Fortunately, in moments of doubt I can call on good friends—in this case Bravo Flight Training’s Brenda Tibbs. She’s flown with me for the past decade. I hope that’s proof that she doesn’t scare easily, not that she doesn’t learn from experience. I asked her to take notes as she put me through a series of private and, depending on how badly those went, commercial maneuvers. I think the results surprised us both.
Quoting from her debrief notes, steep turns were “beautiful.” OK, I do practice those, having struggled mightily to master them during private, instrument, and (again!) commercial training. Conditions were calm, but even so, I was working!
S-turns: The second roll-in was late—I was asking a question—but otherwise not bad. Turns around a point: Also not terrible, maybe even within the tolerances of the airman certification standards.
Slow flight: Needed more right rudder throughout, especially on the left turn. Altitude and airspeed control were acceptable.
Lazy eights: One rollout was about 30 degrees off heading; otherwise, not much worse than usual.
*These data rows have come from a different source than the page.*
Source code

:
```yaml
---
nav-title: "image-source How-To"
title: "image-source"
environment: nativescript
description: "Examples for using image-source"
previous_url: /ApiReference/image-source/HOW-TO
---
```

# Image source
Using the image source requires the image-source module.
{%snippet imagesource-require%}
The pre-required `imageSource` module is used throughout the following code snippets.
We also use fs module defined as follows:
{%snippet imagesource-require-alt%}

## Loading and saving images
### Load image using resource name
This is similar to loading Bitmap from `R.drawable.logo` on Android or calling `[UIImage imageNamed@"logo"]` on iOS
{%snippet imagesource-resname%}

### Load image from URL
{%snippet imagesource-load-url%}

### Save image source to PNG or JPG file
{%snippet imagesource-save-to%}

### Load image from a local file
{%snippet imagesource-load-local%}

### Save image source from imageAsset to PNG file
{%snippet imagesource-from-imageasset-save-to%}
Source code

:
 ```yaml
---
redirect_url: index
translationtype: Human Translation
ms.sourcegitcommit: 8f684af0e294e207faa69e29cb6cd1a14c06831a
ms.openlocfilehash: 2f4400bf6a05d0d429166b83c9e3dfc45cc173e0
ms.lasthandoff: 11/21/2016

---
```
Eights on pylons: I forgot the prescribed entry on the diagonal and lined up outside the closer pylon. After that, no worse than a typical day of sloppy commercial practice.
I’m not a natural stick-and-rudder pilot, but in 19 years, I’ve put nearly 2,000 hours on my 1967 Arrow. Maybe that experience carried over in ways I never expected.
Maybe yours has, too. Whichever the answer, wouldn’t you prefer to know?